3.At-Will Employment. The Company and the Employee acknowledge that the Employee’s employment is and shall continue to be “at-will,” as defined under applicable law. If the Employee’s employment terminates for any reason, the Employee shall not be entitled to any payments, benefits, damages, awards or compensation other than as provided by this Agreement.

4.Covered Termination Following a Change in Control. If the Employee experiences a Covered Termination during the twelve (12) month period following a Change in Control, the Employee shall, subject to Sections 5 and 8, be eligible to receive the following:

(a)A severance payment equal to six (6) months of the Employee’s annual base salary at the rate in effect immediately prior to the Covered Termination, payable in a cash lump sum, less applicable withholdings, by the sixtieth (60th) day following the Covered Termination.

(b)A severance payment equal to fifty percent (50%) of the Employee’s target annual bonus for the year in which termination occurs, payable in a cash lump sum, less applicable withholdings, by the sixtieth (60th) day following the Covered Termination.

(c)Notwithstanding the provisions of the Parent’s 2018 Incentive Award Plan, the Parent’s 2015 Equity Incentive Plan or any other equity plan, the Employee shall be immediately 100% fully vested in all unvested equity awards of Parent or its Affiliates that vest solely based on the passage of time (including, without limitation, restricted shares, restricted share units, stock options or other equity-based awards, whether granted to or held by the Employee either before or after the date of this Agreement, and for the avoidance of doubt, with any equity awards that vest in whole or in part based on the attainment of performance-vesting conditions being governed by the terms of the applicable award agreement rather than this clause (c)).

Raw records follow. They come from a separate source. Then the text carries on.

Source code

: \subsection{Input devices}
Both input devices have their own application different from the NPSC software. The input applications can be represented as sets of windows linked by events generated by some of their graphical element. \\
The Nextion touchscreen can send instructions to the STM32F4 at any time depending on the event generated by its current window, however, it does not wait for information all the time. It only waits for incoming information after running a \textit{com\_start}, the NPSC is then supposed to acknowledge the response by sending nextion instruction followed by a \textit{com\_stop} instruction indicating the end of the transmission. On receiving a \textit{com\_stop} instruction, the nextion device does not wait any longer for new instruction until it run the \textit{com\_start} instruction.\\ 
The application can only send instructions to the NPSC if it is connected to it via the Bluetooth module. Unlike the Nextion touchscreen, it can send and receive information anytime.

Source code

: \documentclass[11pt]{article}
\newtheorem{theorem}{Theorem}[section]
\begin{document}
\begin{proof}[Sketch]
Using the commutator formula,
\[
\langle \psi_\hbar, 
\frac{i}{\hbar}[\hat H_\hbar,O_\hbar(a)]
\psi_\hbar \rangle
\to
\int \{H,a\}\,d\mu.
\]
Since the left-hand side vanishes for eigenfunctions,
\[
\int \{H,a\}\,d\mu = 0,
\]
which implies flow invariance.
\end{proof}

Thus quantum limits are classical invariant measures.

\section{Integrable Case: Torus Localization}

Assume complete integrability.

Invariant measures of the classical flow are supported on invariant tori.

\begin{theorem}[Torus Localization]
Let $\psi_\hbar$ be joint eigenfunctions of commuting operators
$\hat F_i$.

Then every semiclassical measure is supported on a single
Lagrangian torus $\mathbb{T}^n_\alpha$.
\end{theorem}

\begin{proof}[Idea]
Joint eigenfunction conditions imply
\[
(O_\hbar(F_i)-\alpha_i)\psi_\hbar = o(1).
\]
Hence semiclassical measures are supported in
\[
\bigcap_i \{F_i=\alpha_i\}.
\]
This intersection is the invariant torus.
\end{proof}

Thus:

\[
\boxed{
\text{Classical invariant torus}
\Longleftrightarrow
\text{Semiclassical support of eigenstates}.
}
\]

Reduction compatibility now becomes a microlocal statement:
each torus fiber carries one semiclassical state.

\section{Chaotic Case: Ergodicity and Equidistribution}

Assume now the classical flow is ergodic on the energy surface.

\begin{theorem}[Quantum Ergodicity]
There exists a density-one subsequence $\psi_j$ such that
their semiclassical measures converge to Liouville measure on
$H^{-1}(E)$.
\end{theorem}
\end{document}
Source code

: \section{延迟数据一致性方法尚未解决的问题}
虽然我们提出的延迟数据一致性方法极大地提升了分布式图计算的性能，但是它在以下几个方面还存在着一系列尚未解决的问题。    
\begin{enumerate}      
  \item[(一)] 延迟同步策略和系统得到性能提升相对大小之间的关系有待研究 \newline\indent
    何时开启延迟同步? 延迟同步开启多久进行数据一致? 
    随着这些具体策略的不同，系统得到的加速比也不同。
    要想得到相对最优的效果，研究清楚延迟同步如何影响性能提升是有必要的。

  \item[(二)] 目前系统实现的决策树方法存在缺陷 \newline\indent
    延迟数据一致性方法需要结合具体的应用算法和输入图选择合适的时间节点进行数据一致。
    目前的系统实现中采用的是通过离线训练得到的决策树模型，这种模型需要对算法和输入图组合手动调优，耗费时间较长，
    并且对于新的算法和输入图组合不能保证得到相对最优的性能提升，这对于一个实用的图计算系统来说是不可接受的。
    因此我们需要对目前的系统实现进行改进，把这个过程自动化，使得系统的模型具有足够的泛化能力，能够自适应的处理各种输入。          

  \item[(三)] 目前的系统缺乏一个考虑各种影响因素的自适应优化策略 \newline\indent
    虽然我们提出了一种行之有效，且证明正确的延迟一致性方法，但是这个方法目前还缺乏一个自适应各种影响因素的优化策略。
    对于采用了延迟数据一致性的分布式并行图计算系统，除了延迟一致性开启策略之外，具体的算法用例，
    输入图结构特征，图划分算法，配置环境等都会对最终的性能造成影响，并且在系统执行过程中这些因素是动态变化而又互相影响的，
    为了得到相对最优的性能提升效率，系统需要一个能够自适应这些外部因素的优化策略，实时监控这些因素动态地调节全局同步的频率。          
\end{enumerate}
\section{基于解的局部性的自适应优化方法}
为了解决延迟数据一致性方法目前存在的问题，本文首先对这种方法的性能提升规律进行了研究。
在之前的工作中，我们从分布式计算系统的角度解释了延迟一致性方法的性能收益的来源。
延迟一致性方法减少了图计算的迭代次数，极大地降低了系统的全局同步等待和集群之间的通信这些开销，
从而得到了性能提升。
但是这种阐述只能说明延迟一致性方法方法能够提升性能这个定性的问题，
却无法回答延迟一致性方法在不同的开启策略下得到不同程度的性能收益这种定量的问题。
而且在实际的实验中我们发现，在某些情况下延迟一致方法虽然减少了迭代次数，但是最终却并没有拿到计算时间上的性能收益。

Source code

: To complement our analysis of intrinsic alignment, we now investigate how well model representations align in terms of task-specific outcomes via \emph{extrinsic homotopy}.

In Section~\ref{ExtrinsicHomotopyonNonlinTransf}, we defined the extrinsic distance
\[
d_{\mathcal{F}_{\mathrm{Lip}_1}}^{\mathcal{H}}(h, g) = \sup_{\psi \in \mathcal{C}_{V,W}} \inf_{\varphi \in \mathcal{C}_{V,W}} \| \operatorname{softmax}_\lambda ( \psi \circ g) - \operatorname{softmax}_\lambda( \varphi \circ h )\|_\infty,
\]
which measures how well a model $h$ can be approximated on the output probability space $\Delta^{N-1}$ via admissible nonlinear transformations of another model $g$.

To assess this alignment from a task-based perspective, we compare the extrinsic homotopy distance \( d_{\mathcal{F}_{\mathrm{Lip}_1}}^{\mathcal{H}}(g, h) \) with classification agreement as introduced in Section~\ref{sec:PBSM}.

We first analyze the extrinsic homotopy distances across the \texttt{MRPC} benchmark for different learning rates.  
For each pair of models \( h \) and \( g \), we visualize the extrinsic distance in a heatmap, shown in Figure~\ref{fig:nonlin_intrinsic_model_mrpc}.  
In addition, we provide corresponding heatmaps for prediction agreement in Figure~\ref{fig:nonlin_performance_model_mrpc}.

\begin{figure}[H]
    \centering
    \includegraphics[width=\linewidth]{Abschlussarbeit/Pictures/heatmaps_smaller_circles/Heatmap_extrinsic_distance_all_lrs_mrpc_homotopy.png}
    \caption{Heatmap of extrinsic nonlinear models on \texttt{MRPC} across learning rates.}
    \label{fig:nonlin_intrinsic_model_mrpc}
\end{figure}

5.Release of Claims. The Employee’s right to receive the payments and benefits set forth in Section 4 is conditioned on the Employee’s signing and returning to the Company (and not revoking) a general release of claims in the form provided by the Company at the time the Employee’s employment is terminated (the “Employee Release”). The Employee must sign and return the Employee Release, if at all, by the deadline specified therein, which deadline shall in no event be later than the sixtieth (60th) calendar day following the termination date. The Employee Release shall take effect on the expiration of any revocation period specified therein.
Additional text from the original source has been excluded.